▶ WORK ITEM:
Could you show all lines in the entries below that contain the string "ingénierie"?

▶ DATA:
>>>>

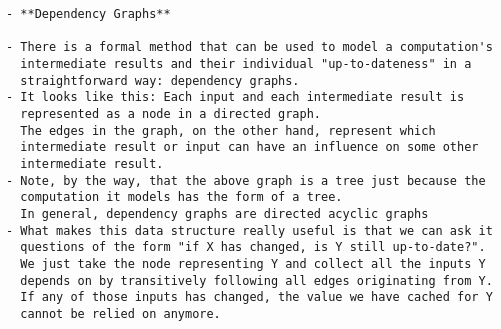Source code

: \documentclass[12pt, a4paper]{report}
\begin{document}
\begin{verbatim}
- **Dependency Graphs**

- There is a formal method that can be used to model a computation's
  intermediate results and their individual "up-to-dateness" in a
  straightforward way: dependency graphs.
- It looks like this: Each input and each intermediate result is
  represented as a node in a directed graph.
  The edges in the graph, on the other hand, represent which
  intermediate result or input can have an influence on some other
  intermediate result.
- Note, by the way, that the above graph is a tree just because the
  computation it models has the form of a tree.
  In general, dependency graphs are directed acyclic graphs
- What makes this data structure really useful is that we can ask it
  questions of the form "if X has changed, is Y still up-to-date?".
  We just take the node representing Y and collect all the inputs Y
  depends on by transitively following all edges originating from Y.
  If any of those inputs has changed, the value we have cached for Y
  cannot be relied on anymore.
\end{verbatim}
\end{document}
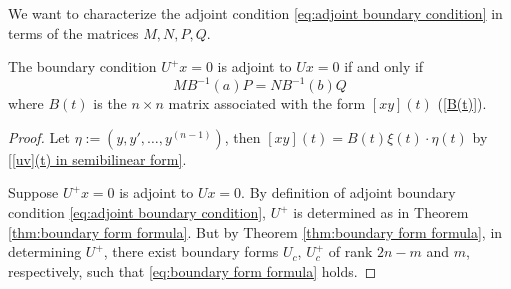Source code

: \documentclass[10.5pt, oneside, a4paper]{article}
\begin{document}
We want to characterize the adjoint condition \eqref{eq:adjoint boundary condition} in terms of the matrices $M, N, P, Q$.

\begin{thm}\label{thm:condition iff adjoint}
    The boundary condition $U^+x=0$ is adjoint to $Ux=0$ if and only if
    \begin{equation}\label{eq:condition iff adjoint}
        MB^{-1}(a)P = NB^{-1}(b)Q
    \end{equation}
    where $B(t)$ is the $n\times n$ matrix associated with the form $[xy](t)$ (\eqref{B(t)}).
\end{thm}
\begin{proof}
    {\color{blue}
    Let $\eta := (y, y', \ldots, y^{(n-1)})$,
    then $[xy](t)=B(t)\xi(t)\cdot \eta(t)$ by \eqref{[uv](t) in semibilinear form}.

    Suppose $U^+x=0$ is adjoint to $Ux=0$. By definition of adjoint boundary condition \ref{eq:adjoint boundary condition}, $U^+$ is determined as in Theorem \ref{thm:boundary form formula}. But by Theorem \ref{thm:boundary form formula}, in determining $U^+$, there exist boundary forms $U_c$, $U_c^+$ of rank $2n-m$ and $m$, respectively, such that \ref{eq:boundary form formula} holds. 

}
\end{proof}
\end{document}
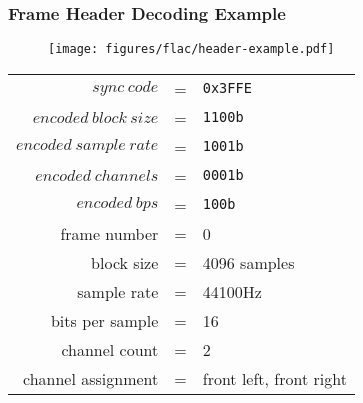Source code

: \subsubsection{Frame Header Decoding Example}
\begin{figure}[h]
\texttt{[image: figures/flac/header-example.pdf]}
\end{figure}
{
\begin{tabular}{rcl}
$sync~code$ & = & \texttt{0x3FFE} \\
$encoded~block~size$ & = & \texttt{1100b} \\
$encoded~sample~rate$ & = & \texttt{1001b} \\
$encoded~channels$ & = & \texttt{0001b} \\
$encoded~bps$ & = & \texttt{100b} \\
frame number & = & 0 \\
block size & = & 4096 samples \\
sample rate & = & 44100Hz \\
bits per sample & = & 16 \\
channel count & = & 2 \\
channel assignment & = & front left, front right
\end{tabular}
}
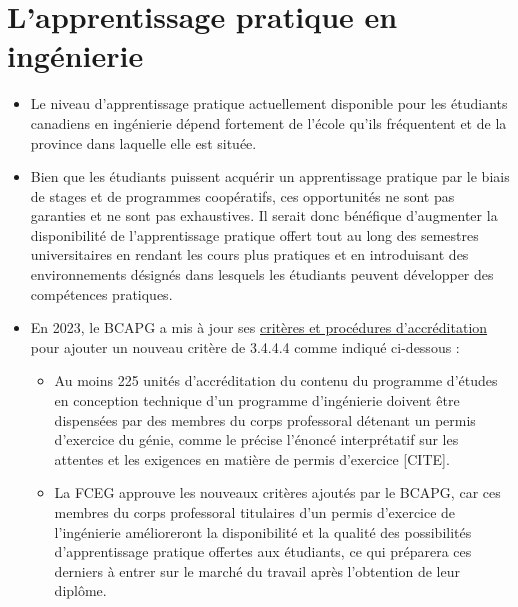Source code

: \section{L'apprentissage pratique en ingénierie}\label{lapprentissage-pratique-en-ingenierie}



\begin{itemize}
 \item Le niveau d'apprentissage pratique actuellement disponible pour les étudiants canadiens en ingénierie dépend fortement de l'école qu'ils fréquentent et de la province dans laquelle elle est située.
 \item Bien que les étudiants puissent acquérir un apprentissage pratique par le biais de stages et de programmes coopératifs, ces opportunités ne sont pas garanties et ne sont pas exhaustives. Il serait donc bénéfique d'augmenter la disponibilité de l'apprentissage pratique offert tout au long des semestres universitaires en rendant les cours plus pratiques et en introduisant des environnements désignés dans lesquels les étudiants peuvent développer des compétences pratiques.
 \item En 2023, le BCAPG a mis à jour ses \href{https://engineerscanada.ca/sites/default/files/2023-12/Accreditation_Criteria_Procedures_2023.pdf}{critères et procédures d'accréditation} pour ajouter un nouveau critère de 3.4.4.4 comme indiqué ci-dessous :
 \begin{itemize}
  \item Au moins 225 unités d'accréditation du contenu du programme d'études en conception technique d'un programme d'ingénierie doivent être dispensées par des membres du corps professoral détenant un permis d'exercice du génie, comme le précise l'énoncé interprétatif sur les attentes et les exigences en matière de permis d'exercice [CITE].
  \item La FCEG approuve les nouveaux critères ajoutés par le BCAPG, car ces membres du corps professoral titulaires d'un permis d'exercice de l'ingénierie amélioreront la disponibilité et la qualité des possibilités d'apprentissage pratique offertes aux étudiants, ce qui préparera ces derniers à entrer sur le marché du travail après l'obtention de leur diplôme.
 \end{itemize}
\end{itemize}

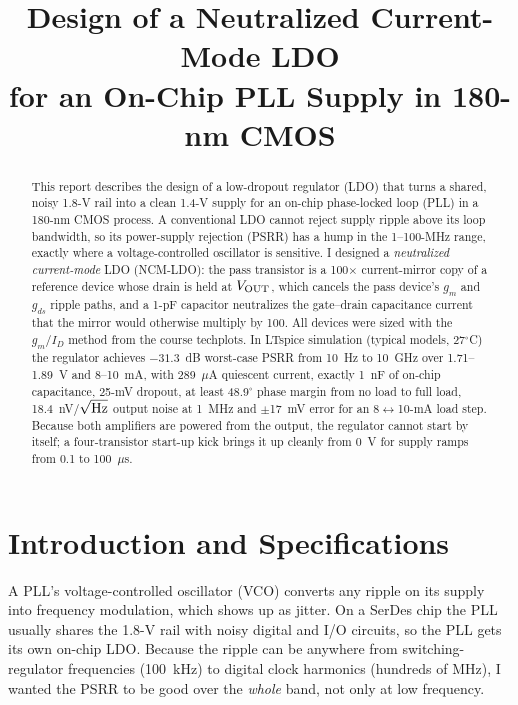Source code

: \documentclass[conference]{IEEEtran}
\begin{document}
\title{Design of a Neutralized Current-Mode LDO\\for an On-Chip PLL Supply in 180-nm CMOS}
\author{
}
\maketitle

\begin{abstract}
This report describes the design of a low-dropout regulator (LDO) that turns a shared, noisy 1.8-V rail into a clean 1.4-V supply for an on-chip phase-locked loop (PLL) in a 180-nm CMOS process. A conventional LDO cannot reject supply ripple above its loop bandwidth, so its power-supply rejection (PSRR) has a hump in the 1--100-MHz range, exactly where a voltage-controlled oscillator is sensitive. I designed a \emph{neutralized current-mode} LDO (NCM-LDO): the pass transistor is a 100$\times$ current-mirror copy of a reference device whose drain is held at $V_{\mathrm{OUT}}$, which cancels the pass device's $g_m$ and $g_{ds}$ ripple paths, and a 1-pF capacitor neutralizes the gate--drain capacitance current that the mirror would otherwise multiply by 100. All devices were sized with the $g_m/I_D$ method from the course techplots. In LTspice simulation (typical models, 27$^\circ$C) the regulator achieves $-31.3$~dB worst-case PSRR from 10~Hz to 10~GHz over 1.71--1.89~V and 8--10~mA, with 289~$\mu$A quiescent current, exactly 1~nF of on-chip capacitance, 25-mV dropout, at least 48.9$^\circ$ phase margin from no load to full load, 18.4~nV/$\sqrt{\rm Hz}$ output noise at 1~MHz and $\pm$17~mV error for an 8$\leftrightarrow$10-mA load step. Because both amplifiers are powered from the output, the regulator cannot start by itself; a four-transistor start-up kick brings it up cleanly from 0~V for supply ramps from 0.1 to 100~$\mu$s.
\end{abstract}

\section{Introduction and Specifications}
A PLL's voltage-controlled oscillator (VCO) converts any ripple on its supply into frequency modulation, which shows up as jitter. On a SerDes chip the PLL usually shares the 1.8-V rail with noisy digital and I/O circuits, so the PLL gets its own on-chip LDO. Because the ripple can be anywhere from switching-regulator frequencies (100~kHz) to digital clock harmonics (hundreds of MHz), I wanted the PSRR to be good over the \emph{whole} band, not only at low frequency.
\end{document}
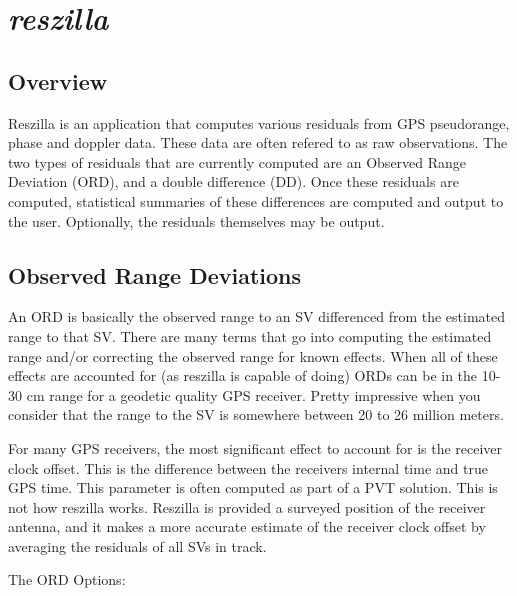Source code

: %
%

\section{\emph{reszilla}}
\subsection{Overview}
Reszilla is an application that computes various residuals from GPS
pseudorange, phase and doppler data. These data are often refered to
as raw observations. The two types of residuals that are currently
computed are an Observed Range Deviation (ORD), and a double
difference (DD). Once these residuals are computed, statistical
summaries of these differences are computed and output to the
user. Optionally, the residuals themselves may be output.

\subsection{Observed Range Deviations}
An ORD is basically the observed range to an SV differenced from the
estimated range to that SV. There are many terms that go into
computing the estimated range and/or correcting the observed range for
known effects. When all of these effects are accounted for (as
reszilla is capable of doing) ORDs can be in the 10-30 cm range for a
geodetic quality GPS receiver. Pretty impressive when you consider
that the range to the SV is somewhere between 20 to 26 million meters.

For many GPS receivers, the most significant effect to account for is the receiver
clock offset. This is the difference between the receivers internal time and true
GPS time. This parameter is often computed as part of a PVT solution. This is not
how reszilla works. Reszilla is provided a surveyed position of the receiver
antenna, and it makes a more accurate estimate of the receiver clock offset by
averaging the residuals of all SVs in track.


The ORD Options:

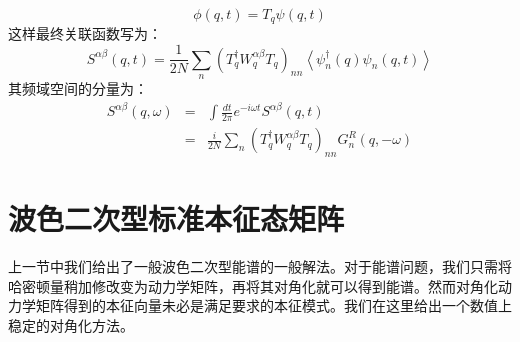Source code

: \documentclass[UTF8]{ctexart}
\begin{document}
\begin{equation}
\phi\left(q,t\right)=T_{q}\psi\left(q,t\right)
\end{equation}
这样最终关联函数写为：
\begin{equation}
S^{\alpha\beta}\left(q,t\right)=\frac{1}{2N}\sum_{n}\left(T_{q}^{\dagger}W_{q}^{\alpha\beta}T_{q}\right)_{nn}\left\langle \psi_{n}^{\dagger}\left(q\right)\psi_{n}\left(q,t\right)\right\rangle 
\end{equation}
其频域空间的分量为：
\begin{eqnarray}
S^{\alpha\beta}\left(q,\omega\right) & = & \int\frac{dt}{2\pi}e^{-i\omega t}S^{\alpha\beta}\left(q,t\right)\nonumber \\
 & = & \frac{i}{2N}\sum_{n}\left(T_{q}^{\dagger}W_{q}^{\alpha\beta}T_{q}\right)_{nn}G_{n}^{R}\left(q,-\omega\right)
\end{eqnarray}


\section*{波色二次型标准本征态矩阵}
\noindent
上一节中我们给出了一般波色二次型能谱的一般解法。对于能谱问题，我们只需将哈密顿量稍加修改变为动力学矩阵，再将其对角化就可以得到能谱。然而对角化动力学矩阵得到的本征向量未必是满足要求的本征模式。我们在这里给出一个数值上稳定的对角化方法。
\end{document}
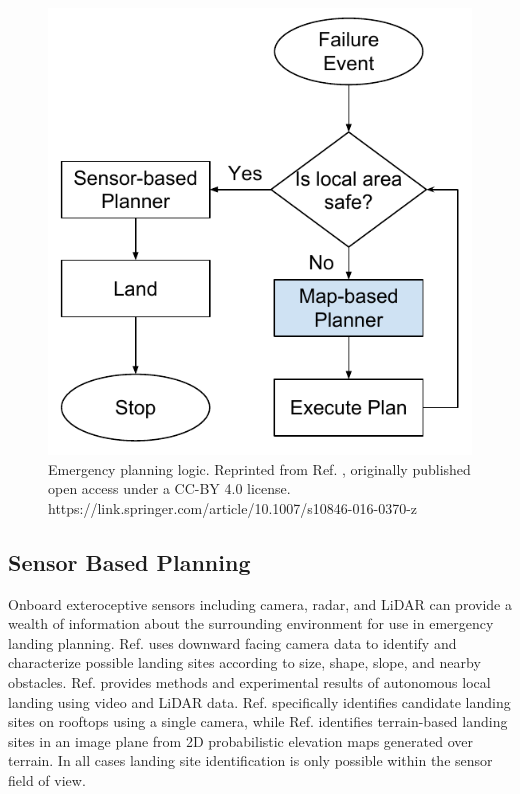 \begin{figure}[ht]
\includegraphics[scale=.65]{chapter_5_mapping/imgs/meta-level-planner.pdf}
\centering
\caption[Simplified flow chart for emergency landing]{Emergency planning logic. Reprinted from Ref. \cite{ten_harmsel_emergency_2017}, originally published open access under a CC-BY 4.0 license. https://link.springer.com/article/10.1007/s10846-016-0370-z}
\label{fig:ch5_meta-level-planner}       %
\end{figure}



\subsection{Sensor Based Planning}\label{sec:ch5_local_sensor}
Onboard exteroceptive sensors including camera, radar, and LiDAR can provide a wealth of information about the surrounding environment for use in emergency landing planning. Ref. \cite{warren_enabling_2015} uses downward facing camera data to identify and characterize possible landing sites according to size, shape, slope, and nearby obstacles.
Ref. \cite{theodore_flight_2006} provides methods and experimental results of autonomous local landing using video and LiDAR data. Ref. \cite{desaraju_vision-based_2015} specifically identifies candidate landing sites on rooftops using a single camera, while Ref. \cite{forster_continuous_2015} identifies terrain-based landing sites in an image plane from 2D probabilistic elevation maps generated over terrain. In all cases landing site identification is only possible within the sensor field of view.

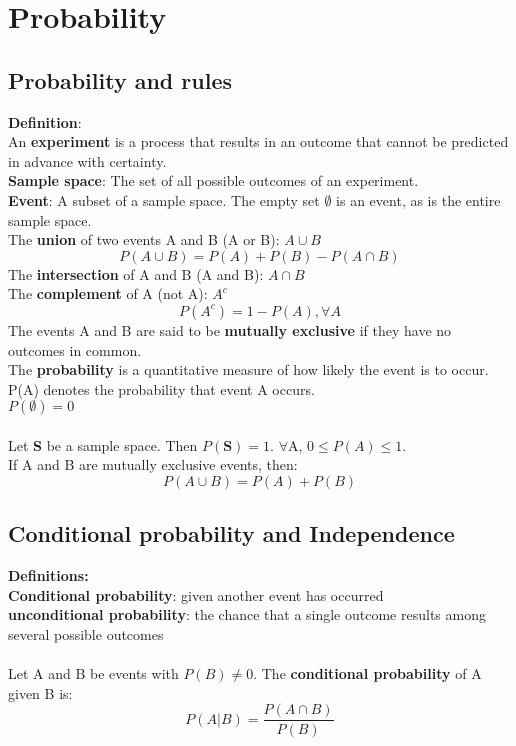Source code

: \documentclass[../main.tex]{subfiles}
\begin{document}
\section{Probability}

\subsection{Probability and rules}
\textbf{Definition}:
\\
An \textbf{experiment} is a process that results in an outcome that cannot be predicted in advance with certainty.\\
\textbf{Sample space}: The set of all possible outcomes of an experiment.\\
\textbf{Event}: A subset of a sample space. The empty set $\emptyset$ is an event, as is the entire sample space.\\
The \textbf{union} of two events A and B (A or B): $A\cup B$\\
\begin{equation*}
    P(A\cup B)=P(A)+P(B)-P(A\cap B)
\end{equation*}
The \textbf{intersection} of A and B (A and B): $A\cap B$\\
The \textbf{complement} of A (not A): $A^c$
\begin{equation*}
    P(A^c)=1-P(A), \forall A
\end{equation*}
The events A and B are said to be \textbf{mutually exclusive} if they have no outcomes in common.\\
The \textbf{probability} is a quantitative measure of how likely the event is to occur.\\
P(A) denotes the probability that event A occurs.\\
$P(\emptyset) = 0$\\
\\
Let \textbf{S} be a sample space. Then $P(\textbf{S})=1$.  $\forall$A, $0\leq P(A)\leq 1$.\\
If A and B are mutually exclusive events, then:
\begin{equation*}
    P(A\cup B) = P(A)+P(B)
\end{equation*}

\subsection{Conditional probability and Independence}
\textbf{Definitions:}\\
\textbf{Conditional probability}: given another event has occurred\\
\textbf{unconditional probability}: the chance that a single outcome results among several possible outcomes\\
\\
Let A and B be events with $P(B) \neq 0$. The \textbf{conditional probability} of A given B is:
\begin{equation*}
    P(A|B)=\frac{P(A\cap B)}{P(B)}
\end{equation*}
\end{document}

<<<<

▶ EXPECTED ANSWER:
: \section{L'apprentissage pratique en ingénierie}\label{lapprentissage-pratique-en-ingenierie}
 \item Le niveau d'apprentissage pratique actuellement disponible pour les étudiants canadiens en ingénierie dépend fortement de l'école qu'ils fréquentent et de la province dans laquelle elle est située.
  \item Au moins 225 unités d'accréditation du contenu du programme d'études en conception technique d'un programme d'ingénierie doivent être dispensées par des membres du corps professoral détenant un permis d'exercice du génie, comme le précise l'énoncé interprétatif sur les attentes et les exigences en matière de permis d'exercice [CITE].
  \item La FCEG approuve les nouveaux critères ajoutés par le BCAPG, car ces membres du corps professoral titulaires d'un permis d'exercice de l'ingénierie amélioreront la disponibilité et la qualité des possibilités d'apprentissage pratique offertes aux étudiants, ce qui préparera ces derniers à entrer sur le marché du travail après l'obtention de leur diplôme.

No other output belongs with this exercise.